[[ RECORD EXTRACTS open ]]

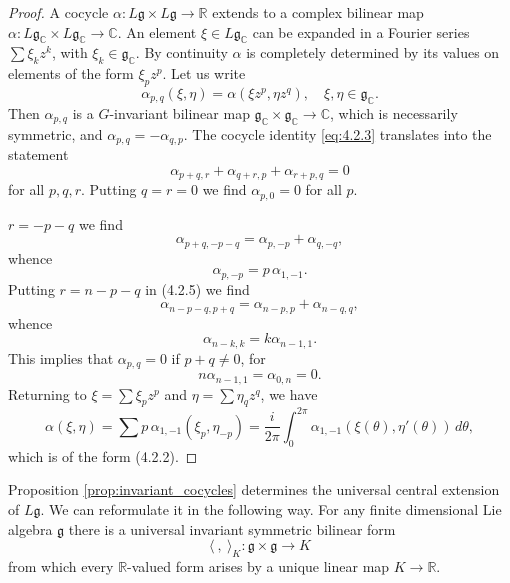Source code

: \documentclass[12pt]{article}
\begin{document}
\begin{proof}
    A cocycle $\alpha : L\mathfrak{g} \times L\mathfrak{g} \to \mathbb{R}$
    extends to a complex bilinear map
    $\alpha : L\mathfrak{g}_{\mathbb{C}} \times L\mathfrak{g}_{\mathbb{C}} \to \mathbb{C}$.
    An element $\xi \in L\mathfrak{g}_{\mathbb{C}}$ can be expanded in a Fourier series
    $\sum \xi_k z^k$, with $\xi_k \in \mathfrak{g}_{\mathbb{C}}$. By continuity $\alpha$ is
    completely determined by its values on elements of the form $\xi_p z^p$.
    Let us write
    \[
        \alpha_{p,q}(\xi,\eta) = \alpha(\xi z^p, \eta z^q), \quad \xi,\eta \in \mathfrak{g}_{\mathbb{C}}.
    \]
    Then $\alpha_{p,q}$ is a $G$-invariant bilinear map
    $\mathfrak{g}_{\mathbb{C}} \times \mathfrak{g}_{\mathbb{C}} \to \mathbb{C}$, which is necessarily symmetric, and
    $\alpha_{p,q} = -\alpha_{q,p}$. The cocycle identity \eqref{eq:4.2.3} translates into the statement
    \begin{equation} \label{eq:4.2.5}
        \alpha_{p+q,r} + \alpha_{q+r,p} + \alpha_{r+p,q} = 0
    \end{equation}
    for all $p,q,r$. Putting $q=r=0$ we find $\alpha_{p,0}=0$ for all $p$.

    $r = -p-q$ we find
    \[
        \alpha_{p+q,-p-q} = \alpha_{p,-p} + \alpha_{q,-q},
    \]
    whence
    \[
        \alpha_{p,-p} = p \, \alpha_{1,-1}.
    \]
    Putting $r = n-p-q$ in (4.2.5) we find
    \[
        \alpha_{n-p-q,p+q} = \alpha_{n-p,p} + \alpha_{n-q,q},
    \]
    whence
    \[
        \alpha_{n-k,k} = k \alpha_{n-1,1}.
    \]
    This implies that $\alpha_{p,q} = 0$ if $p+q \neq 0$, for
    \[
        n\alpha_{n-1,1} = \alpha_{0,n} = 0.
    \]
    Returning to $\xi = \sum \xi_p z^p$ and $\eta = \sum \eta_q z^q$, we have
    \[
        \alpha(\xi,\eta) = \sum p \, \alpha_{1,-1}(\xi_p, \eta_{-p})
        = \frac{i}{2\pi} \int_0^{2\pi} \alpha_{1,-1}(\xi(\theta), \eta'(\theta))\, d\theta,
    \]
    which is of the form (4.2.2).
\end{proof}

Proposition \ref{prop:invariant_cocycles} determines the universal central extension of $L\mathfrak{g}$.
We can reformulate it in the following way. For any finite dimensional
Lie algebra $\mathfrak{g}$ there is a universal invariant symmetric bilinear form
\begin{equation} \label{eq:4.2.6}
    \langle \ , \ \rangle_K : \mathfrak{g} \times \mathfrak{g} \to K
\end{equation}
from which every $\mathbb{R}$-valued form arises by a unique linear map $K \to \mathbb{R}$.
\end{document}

[[ RECORD EXTRACTS closed ]]
[[ RECORD EXTRACTS open ]]

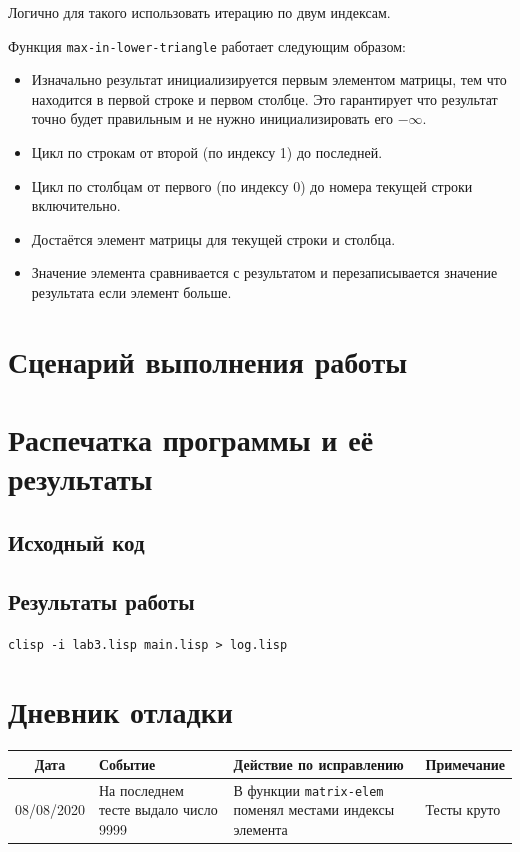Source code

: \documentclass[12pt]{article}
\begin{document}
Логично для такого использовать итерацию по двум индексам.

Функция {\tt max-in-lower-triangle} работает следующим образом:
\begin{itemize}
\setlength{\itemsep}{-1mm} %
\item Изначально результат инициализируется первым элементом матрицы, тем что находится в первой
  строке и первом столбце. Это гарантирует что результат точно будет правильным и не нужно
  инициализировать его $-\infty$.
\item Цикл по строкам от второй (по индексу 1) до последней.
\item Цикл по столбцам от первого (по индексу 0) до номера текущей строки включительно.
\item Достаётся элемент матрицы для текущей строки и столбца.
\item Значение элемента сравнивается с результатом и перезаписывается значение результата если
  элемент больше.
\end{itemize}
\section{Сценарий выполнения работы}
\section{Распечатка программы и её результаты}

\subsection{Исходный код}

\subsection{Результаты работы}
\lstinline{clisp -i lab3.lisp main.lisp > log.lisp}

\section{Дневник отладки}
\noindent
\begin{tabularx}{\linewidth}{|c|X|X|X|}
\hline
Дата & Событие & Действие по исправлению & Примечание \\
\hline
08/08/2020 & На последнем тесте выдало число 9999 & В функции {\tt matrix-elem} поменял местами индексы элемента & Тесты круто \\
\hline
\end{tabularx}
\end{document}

[[ RECORD EXTRACTS closed ]]

* [WHAT THE TASK REQUIRES]:
In the records, how many lines hold the word "элемента"? Answer with the number and no other words.

* [RESULT OF THIS EXERCISE]:
2